夏燭明往窗外望了一眼,這個窗戶正對着柴房,裏面确有一位太醫正在查看翡翠的傷。于是她收心開始認真做荷花酥。

幾個小宮女也跟着宋姑姑一齊出了庖屋,裏面只有她一人。

但由于太久沒有喝水再加上嗓子十分不适,夏燭明覺得嗓子現在大概在冒煙,火燒火燎地難受不已,于是一口氣喝了太多水。

導致的結果就是後來實在忍不住只能趁擀好卷松弛的時候,自己跑出去解決了一下急事,又匆匆忙忙地趕回來洗了洗手繼續做。

接下來就是用刀割出花瓣成型了。夏燭明把一個個團子拿起來的時候總感覺哪裏有些不對,但是因為時間太過匆忙沒有自己看。

庖屋外圍着的都是小宮女,宋姑姑不讓她們進來添亂,大家又無心去做其他的活兒,畢竟在這宮裏,皇上的需求才是最重要的,其他一律排在之後。

“她真能做出來嗎?憑什麽我們的性命都掌握在她手上啊?”

“不管她人怎麽樣,只要能做出來救我們一命就是好的。”

“這萬一出點什麽岔子,她不也得死嗎?這也是救她自己啊。”

“都給我消停點,怎麽一天到晚都在說,不嫌累嗎?”宋姑姑也知道自己一直拖着這事兒沒解決,臨到最後關頭急得直跳腳,恨不得把這群吵鬧的宮女拉過去一人五十大板,直鬧的人心煩意亂。

夏燭明端着一盤做好的荷花酥出來之後,衆人都閉了嘴。畢竟,這賣相就已經十分完美了,再加上濃郁的香味,直勾得人垂涎欲滴。

宋姑姑看來也十分滿意,接過了盤子就指揮幾個宮女去收拾庖屋。

“做的還真是不錯。

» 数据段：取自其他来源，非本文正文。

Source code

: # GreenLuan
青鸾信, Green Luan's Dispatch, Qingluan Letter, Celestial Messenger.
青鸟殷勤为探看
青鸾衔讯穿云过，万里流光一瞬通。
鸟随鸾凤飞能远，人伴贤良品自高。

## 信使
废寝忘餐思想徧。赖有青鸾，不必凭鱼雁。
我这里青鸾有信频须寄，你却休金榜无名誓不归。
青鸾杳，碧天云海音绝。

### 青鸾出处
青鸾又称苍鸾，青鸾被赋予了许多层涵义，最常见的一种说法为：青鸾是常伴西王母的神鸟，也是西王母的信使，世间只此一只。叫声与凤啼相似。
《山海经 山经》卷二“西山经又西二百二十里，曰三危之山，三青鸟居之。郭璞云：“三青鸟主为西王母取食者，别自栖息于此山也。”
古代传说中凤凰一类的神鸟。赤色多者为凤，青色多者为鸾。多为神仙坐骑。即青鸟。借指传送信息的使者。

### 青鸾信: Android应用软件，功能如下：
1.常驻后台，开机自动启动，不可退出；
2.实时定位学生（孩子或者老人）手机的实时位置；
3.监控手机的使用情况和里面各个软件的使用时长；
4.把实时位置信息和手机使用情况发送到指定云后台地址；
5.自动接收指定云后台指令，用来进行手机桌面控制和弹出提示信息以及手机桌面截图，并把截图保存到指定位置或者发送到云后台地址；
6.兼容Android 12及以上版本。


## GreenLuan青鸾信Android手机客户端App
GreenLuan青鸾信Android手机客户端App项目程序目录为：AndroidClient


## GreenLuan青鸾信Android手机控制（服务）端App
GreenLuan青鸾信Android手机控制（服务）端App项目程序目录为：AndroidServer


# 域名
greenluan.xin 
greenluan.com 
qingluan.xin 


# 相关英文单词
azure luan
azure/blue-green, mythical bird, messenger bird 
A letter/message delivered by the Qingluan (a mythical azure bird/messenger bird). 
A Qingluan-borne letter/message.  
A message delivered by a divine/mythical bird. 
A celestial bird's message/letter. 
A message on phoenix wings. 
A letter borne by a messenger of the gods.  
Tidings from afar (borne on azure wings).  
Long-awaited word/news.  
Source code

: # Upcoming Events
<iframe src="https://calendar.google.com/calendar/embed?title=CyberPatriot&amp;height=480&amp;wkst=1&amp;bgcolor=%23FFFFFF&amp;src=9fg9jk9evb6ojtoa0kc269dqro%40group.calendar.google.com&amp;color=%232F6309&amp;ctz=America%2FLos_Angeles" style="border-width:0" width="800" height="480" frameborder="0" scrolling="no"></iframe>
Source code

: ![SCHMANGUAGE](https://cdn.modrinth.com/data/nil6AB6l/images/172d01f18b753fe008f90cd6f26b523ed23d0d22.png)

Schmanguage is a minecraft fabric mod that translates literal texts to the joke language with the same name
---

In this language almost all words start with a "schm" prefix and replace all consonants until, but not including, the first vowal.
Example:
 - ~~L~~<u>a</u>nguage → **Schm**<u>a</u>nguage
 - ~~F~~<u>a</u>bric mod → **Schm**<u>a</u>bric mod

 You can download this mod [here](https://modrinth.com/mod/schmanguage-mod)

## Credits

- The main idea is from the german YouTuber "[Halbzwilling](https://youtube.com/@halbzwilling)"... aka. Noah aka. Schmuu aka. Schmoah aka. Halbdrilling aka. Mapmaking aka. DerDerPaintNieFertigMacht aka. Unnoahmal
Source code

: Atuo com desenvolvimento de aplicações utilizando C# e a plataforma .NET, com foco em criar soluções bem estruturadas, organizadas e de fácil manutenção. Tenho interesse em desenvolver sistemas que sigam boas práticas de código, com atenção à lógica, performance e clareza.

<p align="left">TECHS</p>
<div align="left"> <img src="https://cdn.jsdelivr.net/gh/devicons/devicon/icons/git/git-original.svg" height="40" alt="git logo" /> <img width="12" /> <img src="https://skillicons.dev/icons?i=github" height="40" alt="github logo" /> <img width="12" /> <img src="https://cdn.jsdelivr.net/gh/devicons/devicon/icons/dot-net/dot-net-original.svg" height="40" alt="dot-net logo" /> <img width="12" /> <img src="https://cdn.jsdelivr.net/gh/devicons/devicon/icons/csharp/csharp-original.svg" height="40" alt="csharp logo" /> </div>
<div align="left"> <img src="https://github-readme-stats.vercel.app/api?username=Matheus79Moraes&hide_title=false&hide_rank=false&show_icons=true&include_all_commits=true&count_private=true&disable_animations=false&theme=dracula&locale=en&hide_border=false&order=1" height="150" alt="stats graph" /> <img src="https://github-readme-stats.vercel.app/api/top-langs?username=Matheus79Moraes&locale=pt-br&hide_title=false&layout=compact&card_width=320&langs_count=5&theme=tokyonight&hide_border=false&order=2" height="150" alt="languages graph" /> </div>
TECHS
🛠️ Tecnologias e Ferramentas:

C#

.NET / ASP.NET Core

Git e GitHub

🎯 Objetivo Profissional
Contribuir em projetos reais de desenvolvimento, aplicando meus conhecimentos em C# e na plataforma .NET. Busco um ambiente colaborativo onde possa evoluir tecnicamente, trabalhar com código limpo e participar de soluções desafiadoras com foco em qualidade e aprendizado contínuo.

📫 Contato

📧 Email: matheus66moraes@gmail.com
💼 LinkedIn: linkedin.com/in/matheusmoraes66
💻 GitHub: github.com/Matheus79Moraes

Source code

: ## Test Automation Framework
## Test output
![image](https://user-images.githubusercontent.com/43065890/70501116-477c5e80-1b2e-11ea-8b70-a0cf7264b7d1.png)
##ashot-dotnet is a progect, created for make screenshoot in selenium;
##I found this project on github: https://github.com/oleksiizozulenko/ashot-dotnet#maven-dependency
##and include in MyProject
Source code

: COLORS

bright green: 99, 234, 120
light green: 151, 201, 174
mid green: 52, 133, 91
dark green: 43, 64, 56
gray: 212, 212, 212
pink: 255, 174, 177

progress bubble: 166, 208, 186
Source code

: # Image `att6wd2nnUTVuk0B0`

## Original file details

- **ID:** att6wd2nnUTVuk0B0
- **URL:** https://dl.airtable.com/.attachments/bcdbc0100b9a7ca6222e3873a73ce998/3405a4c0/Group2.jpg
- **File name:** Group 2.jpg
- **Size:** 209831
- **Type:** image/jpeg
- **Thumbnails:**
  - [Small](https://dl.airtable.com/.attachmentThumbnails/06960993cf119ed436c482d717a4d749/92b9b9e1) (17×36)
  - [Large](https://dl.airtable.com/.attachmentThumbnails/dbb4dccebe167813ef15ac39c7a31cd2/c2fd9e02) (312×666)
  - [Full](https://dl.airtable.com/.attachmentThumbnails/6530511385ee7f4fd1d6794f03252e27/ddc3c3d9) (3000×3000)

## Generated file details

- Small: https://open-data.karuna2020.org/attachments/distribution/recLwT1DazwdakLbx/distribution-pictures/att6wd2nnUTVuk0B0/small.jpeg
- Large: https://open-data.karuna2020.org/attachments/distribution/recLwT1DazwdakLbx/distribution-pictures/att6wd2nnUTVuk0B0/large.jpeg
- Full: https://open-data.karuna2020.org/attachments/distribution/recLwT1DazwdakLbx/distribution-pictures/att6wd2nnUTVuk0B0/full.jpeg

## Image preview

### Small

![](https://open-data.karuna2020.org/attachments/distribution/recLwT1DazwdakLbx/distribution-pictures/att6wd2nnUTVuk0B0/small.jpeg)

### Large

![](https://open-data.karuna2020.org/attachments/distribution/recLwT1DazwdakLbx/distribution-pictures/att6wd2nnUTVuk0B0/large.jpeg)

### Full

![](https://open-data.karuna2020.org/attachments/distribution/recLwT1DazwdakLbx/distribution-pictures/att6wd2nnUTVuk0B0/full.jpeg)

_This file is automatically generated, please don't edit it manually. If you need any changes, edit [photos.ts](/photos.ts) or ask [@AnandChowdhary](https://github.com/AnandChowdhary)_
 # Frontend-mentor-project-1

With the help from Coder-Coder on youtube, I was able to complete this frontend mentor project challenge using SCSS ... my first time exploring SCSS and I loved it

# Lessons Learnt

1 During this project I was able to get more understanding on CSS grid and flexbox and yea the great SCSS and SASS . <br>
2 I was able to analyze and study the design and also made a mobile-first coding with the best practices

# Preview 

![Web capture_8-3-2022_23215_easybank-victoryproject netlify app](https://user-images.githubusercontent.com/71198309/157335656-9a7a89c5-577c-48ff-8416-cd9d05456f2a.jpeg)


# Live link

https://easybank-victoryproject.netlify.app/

”宋姑姑覺得這次過關估計是十有八九了,于是放下了心,笑着和夏燭明說話,“你進柴房看看翡翠吧,太醫說只是點皮肉傷,沒什麽大礙,已經換了藥包紮好了,要有什麽事兒你再跟我說。”

夏燭明點了點頭,果然這宮裏只有有用處才有資格存活下去。她進柴房看見翡翠依舊是同樣的姿勢趴在床上。

走近坐在床邊,翡翠額頭上滲出了細細密密的汗珠,估計是剛剛上藥時過于疼痛所致,整個人的表情也十分扭曲,不過還是看得出來少女長了一張清秀乖巧的臉。

夏燭明找來手帕洗幹淨之後仔細地給翡翠擦了汗,外頭的宮女們也稍微放松了些開始說說笑笑地幹自己的活兒,宋姑姑估計是興奮地找人通知蘇公公來拿荷花酥了。

院子裏幾棵樹已經在有些冷意的風中變得光禿沉寂了,遠處有幾朵烏雲正在緩緩襲來,像是預示着一場大雨的開始。

宋姑姑把荷花酥送走之後欣喜依舊,這件事兒其實已經讓她提心吊膽很久了,奈何一直沒有找到方法解決,現在也算是了結了一個心頭大患了。

之後的時間裏司膳難得有了些相安無事的氛圍,夏燭明吃飯的時候再也不用吃她們剩的清湯寡水,甚至有人專門盛了最多的菜給她添在了碗裏。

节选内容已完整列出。